Il y a eu James Ellroy, il y a eu Dennis Lehane, il y a Don Winslow. Au chapitre des parrains du roman noir (très noir) américain, c'est l'auteur de La griffe du chien (Fayard, 2 007), de Dernier verre à Manhattan ou de Cartel (Seuil, 2013 et 2016), le boss désormais, le nouveau « capo dei capi ». D'ailleurs, Ellroy lui-même ou Stephen King ne s'y sont pas trompés, l'adoubant parmi ses pairs ; non plus que Hollywood puisque après Oliver Stone adaptant Savages (Masque, 2011), après Ridley Scott pour Cartel, c'est au tour de James Mangold de se lancer dans l'adaptation de son dernier et monumental roman, Corruption pour ce qui s'annonce comme l'un des « blockbusters » de l'année prochaine.
C'est ce Corruption, quintessence de l'art romanesque de Don Winslow, publié cette fois-ci chez HarperCollins, servi par une traduction impeccable de Jean Esch, qui parvient enfin aux lecteurs français.
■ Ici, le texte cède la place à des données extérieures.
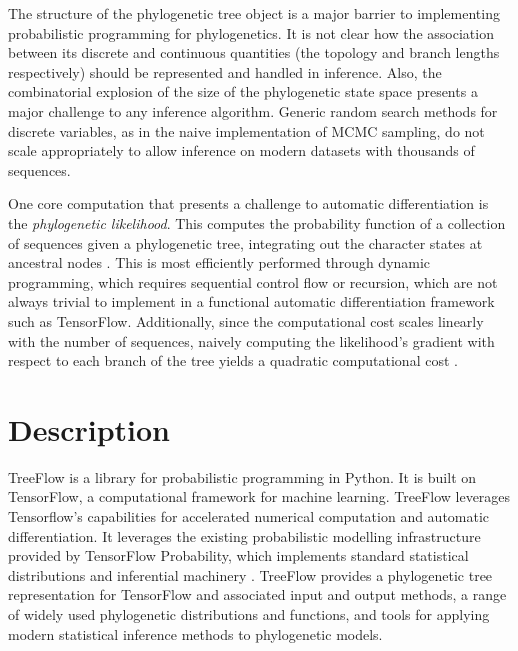 The structure of the phylogenetic tree object is a major barrier to implementing probabilistic programming for phylogenetics. It is not clear how the association between its discrete and continuous quantities (the topology and branch lengths respectively) should be represented and handled in inference. Also, the combinatorial explosion of the size of the phylogenetic state space presents a major challenge to any inference algorithm. Generic random search methods for discrete variables, as in the naive implementation of MCMC sampling, do not scale appropriately to allow inference on modern datasets with thousands of sequences.

One core computation that presents a challenge to automatic differentiation is the \textit{phylogenetic likelihood}. This computes the probability function of a collection of sequences given a phylogenetic tree, integrating out the character states at ancestral nodes \cite{felsenstein1981evolutionary}. This is most efficiently performed through dynamic programming, which requires sequential control flow or recursion, which are not always trivial to implement in a functional automatic differentiation framework such as TensorFlow. Additionally, since the computational cost scales linearly with the number of sequences, naively computing the likelihood's gradient with respect to each branch of the tree yields a quadratic computational cost \cite{ji2020gradients}.



\section{Description}

TreeFlow is a library for probabilistic programming in Python. It is built on TensorFlow, a computational framework for machine learning. TreeFlow leverages Tensorflow's capabilities for accelerated numerical computation and automatic differentiation. It leverages the existing probabilistic modelling infrastructure provided by TensorFlow Probability, which implements standard statistical distributions and inferential machinery \cite{dillon2017tensorflow}. TreeFlow provides a phylogenetic tree representation for TensorFlow and associated input and output methods, a range of widely used phylogenetic distributions and functions, and tools for applying modern statistical inference methods to phylogenetic models.

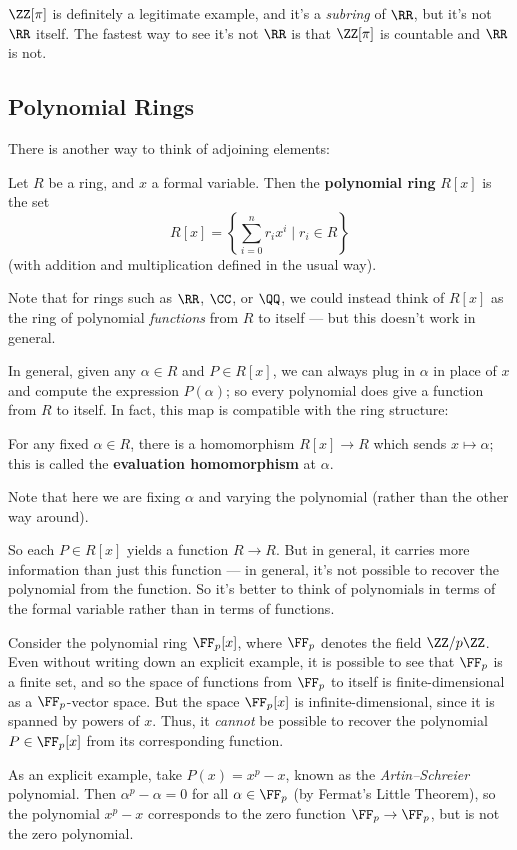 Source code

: \begin{ans}
$\ZZ[\pi]$ is definitely a legitimate example, and it's a \emph{subring} of $\RR$, but it's not $\RR$ itself. The fastest way to see it's not $\RR$ is that $\ZZ[\pi]$ is countable and $\RR$ is not. 
\end{ans}

\subsection{Polynomial Rings}

There is another way to think of adjoining elements:

\begin{definition}
    Let $R$ be a ring, and $x$ a formal variable. Then the \textbf{polynomial ring} $R[x]$ is the set \[R[x] = \left\{\sum_{i = 0}^n r_ix^i \mid r_i \in R\right\}\] (with addition and multiplication defined in the usual way).  
\end{definition}

Note that for rings such as $\RR$, $\CC$, or $\QQ$, we could instead think of $R[x]$ as the ring of polynomial \emph{functions} from $R$ to itself --- but this doesn't work in general. 

In general, given any $\alpha \in R$ and $P \in R[x]$, we can always plug in $\alpha$ in place of $x$ and compute the expression $P(\alpha)$; so every polynomial does give a function from $R$ to itself. In fact, this map is compatible with the ring structure:

\begin{definition}
For any fixed $\alpha \in R$, there is a homomorphism $R[x] \to R$ which sends $x \mapsto \alpha$; this is called the \textbf{evaluation homomorphism} at $\alpha$. 
\end{definition}

Note that here we are fixing $\alpha$ and varying the polynomial (rather than the other way around). 

So each $P \in R[x]$ yields a function $R \to R$. But in general, it carries more information than just this function --- in general, it's not possible to recover the polynomial from the function. So it's better to think of polynomials in terms of the formal variable rather than in terms of functions.  

\begin{example}
Consider the polynomial ring $\FF_p[x]$, where $\FF_p$ denotes the field $\ZZ/p\ZZ$. Even without writing down an explicit example, it is possible to see that $\FF_p$ is a finite set, and so the space of functions from $\FF_p$ to itself is finite-dimensional as a $\FF_p$-vector space. But the space $\FF_p[x]$ is infinite-dimensional, since it is spanned by powers of $x$. Thus, it \emph{cannot} be possible to recover the polynomial $P \in \FF_p[x]$ from its corresponding function.

As an explicit example, take $P(x) = x^p - x$, known as the \emph{Artin--Schreier} polynomial. Then $\alpha^p - \alpha = 0$ for all $\alpha \in \FF_p$ (by Fermat's Little Theorem), so the polynomial $x^p - x$ corresponds to the zero function $\FF_p \to \FF_p$, but is not the zero polynomial.
\end{example}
Il s'y attachera aux aventures, mésaventures, errances, espoirs, illusions vite perdues, d'une bande de flics new-yorkais réunis autour du plus charismatique d'entre eux, Denny Malone, au sein d'une unité d'élite de la police de Big Apple, « la Force ». Le code de procédure pénale ne semble pas être le point fort de cette unité, mais plutôt, puisque nécessité fait loi, son efficacité à lutter sans complexe contre le crime organisé et, singulièrement, le trafic de drogue qui innervent la gigantesque économie souterraine de la ville. Malone et ses hommes s'y attellent sans nourrir trop d'illusions sur leur capacité à faire autre chose que de remporter au quotidien de petites victoires. D'ailleurs, dès les premières pages de ce livre torrentiel, brutal et fascinant, le lecteur découvre un Malone déchu. C'est le récit de sa chute et de ses conséquences qui forme la trame presque opératique du roman. Le lecteur, pour peu qu'il soit familier des films de Scorsese ou de certains livres de Richard Price ou de Lehane, sera en terrain conquis. Toutefois, il ne pourra qu'être emporté par la noirceur et le lyrisme sourd d'un Don Winslow, plus que jamais à la fois chroniqueur désenchanté et maître des illusions.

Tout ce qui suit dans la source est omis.